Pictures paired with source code
========================
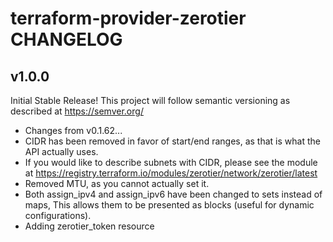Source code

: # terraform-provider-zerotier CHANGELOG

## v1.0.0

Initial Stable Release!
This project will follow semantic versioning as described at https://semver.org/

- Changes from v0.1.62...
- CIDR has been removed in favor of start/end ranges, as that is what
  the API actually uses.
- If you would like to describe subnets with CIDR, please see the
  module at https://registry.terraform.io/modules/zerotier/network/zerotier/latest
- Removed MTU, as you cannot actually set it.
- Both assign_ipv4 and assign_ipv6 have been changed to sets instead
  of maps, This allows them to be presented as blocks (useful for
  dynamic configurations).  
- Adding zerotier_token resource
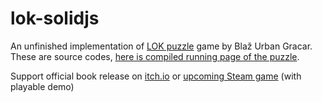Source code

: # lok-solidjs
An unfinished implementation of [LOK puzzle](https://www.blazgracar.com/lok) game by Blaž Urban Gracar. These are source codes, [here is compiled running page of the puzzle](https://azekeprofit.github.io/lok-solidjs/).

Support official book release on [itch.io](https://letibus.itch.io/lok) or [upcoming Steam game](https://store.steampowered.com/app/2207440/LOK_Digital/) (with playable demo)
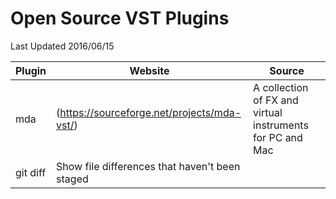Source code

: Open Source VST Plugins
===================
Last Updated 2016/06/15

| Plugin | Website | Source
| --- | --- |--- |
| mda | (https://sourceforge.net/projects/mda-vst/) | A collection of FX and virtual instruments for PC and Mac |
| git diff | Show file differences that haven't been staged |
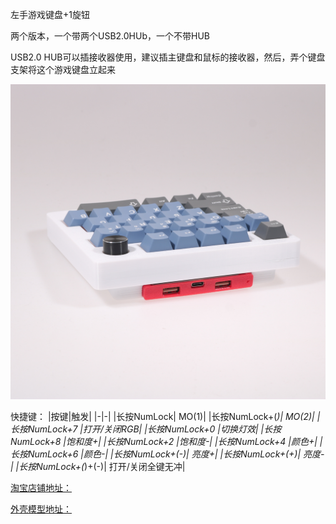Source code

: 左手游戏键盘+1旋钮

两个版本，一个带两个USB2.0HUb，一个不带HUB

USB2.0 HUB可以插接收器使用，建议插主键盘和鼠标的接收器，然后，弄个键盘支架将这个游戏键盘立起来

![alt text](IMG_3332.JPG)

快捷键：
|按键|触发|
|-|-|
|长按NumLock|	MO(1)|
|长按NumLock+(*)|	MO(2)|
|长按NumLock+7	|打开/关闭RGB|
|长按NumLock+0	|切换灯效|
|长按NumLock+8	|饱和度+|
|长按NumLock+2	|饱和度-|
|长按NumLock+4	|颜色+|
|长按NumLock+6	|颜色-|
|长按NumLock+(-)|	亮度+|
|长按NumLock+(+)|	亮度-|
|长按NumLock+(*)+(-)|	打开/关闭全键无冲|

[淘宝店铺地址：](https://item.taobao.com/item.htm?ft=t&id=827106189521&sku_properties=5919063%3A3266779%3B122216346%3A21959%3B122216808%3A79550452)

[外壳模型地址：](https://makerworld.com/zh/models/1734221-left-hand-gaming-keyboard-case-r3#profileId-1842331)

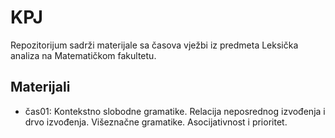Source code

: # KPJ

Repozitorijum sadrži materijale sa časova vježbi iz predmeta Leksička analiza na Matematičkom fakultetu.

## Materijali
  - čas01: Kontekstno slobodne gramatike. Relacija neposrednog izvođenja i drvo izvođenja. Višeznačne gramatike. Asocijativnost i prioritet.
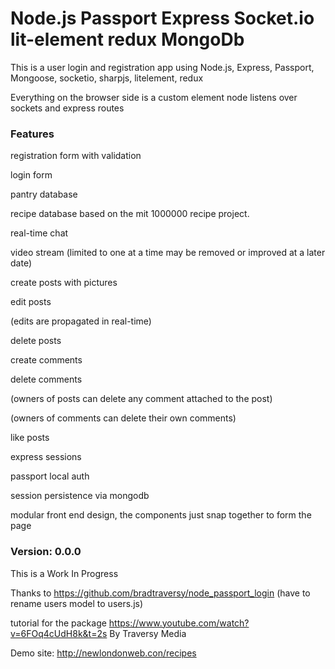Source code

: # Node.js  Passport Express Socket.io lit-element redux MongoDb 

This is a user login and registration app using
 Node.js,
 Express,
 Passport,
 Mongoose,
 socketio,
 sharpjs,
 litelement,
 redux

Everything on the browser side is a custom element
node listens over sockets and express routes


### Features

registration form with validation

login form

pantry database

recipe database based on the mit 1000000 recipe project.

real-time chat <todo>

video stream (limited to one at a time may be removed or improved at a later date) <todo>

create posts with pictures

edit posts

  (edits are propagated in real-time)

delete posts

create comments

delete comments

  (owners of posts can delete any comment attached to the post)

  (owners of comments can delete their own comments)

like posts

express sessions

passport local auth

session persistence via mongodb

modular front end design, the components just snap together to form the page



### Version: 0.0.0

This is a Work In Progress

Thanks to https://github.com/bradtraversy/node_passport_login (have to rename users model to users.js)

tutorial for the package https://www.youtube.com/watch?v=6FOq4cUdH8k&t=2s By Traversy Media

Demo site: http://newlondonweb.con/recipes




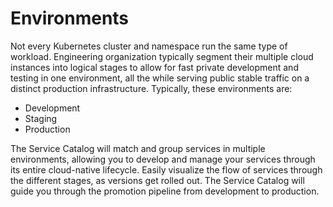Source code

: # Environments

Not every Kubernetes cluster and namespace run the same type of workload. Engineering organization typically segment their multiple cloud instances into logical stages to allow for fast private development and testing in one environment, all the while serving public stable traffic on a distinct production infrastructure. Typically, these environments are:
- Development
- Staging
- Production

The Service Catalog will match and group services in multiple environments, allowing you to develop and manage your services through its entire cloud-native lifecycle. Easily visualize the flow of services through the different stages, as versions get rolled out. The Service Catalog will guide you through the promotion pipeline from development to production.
========================
Quote only what lies between the first line of the records and the line containing "USB2.0 HUB可以插接", please, including both lines and excluding images.

Source code

: # terraform-provider-zerotier CHANGELOG

## v1.0.0

Initial Stable Release!
This project will follow semantic versioning as described at https://semver.org/

- Changes from v0.1.62...
- CIDR has been removed in favor of start/end ranges, as that is what
  the API actually uses.
- If you would like to describe subnets with CIDR, please see the
  module at https://registry.terraform.io/modules/zerotier/network/zerotier/latest
- Removed MTU, as you cannot actually set it.
- Both assign_ipv4 and assign_ipv6 have been changed to sets instead
  of maps, This allows them to be presented as blocks (useful for
  dynamic configurations).  
- Adding zerotier_token resource
Source code

: # lok-solidjs
An unfinished implementation of [LOK puzzle](https://www.blazgracar.com/lok) game by Blaž Urban Gracar. These are source codes, [here is compiled running page of the puzzle](https://azekeprofit.github.io/lok-solidjs/).

Support official book release on [itch.io](https://letibus.itch.io/lok) or [upcoming Steam game](https://store.steampowered.com/app/2207440/LOK_Digital/) (with playable demo)
Source code

: Open Source VST Plugins
===================
Last Updated 2016/06/15

| Plugin | Website | Source
| --- | --- |--- |
| mda | (https://sourceforge.net/projects/mda-vst/) | A collection of FX and virtual instruments for PC and Mac |
| git diff | Show file differences that haven't been staged |
Source code

: 左手游戏键盘+1旋钮

两个版本，一个带两个USB2.0HUb，一个不带HUB

USB2.0 HUB可以插接收器使用，建议插主键盘和鼠标的接收器，然后，弄个键盘支架将这个游戏键盘立起来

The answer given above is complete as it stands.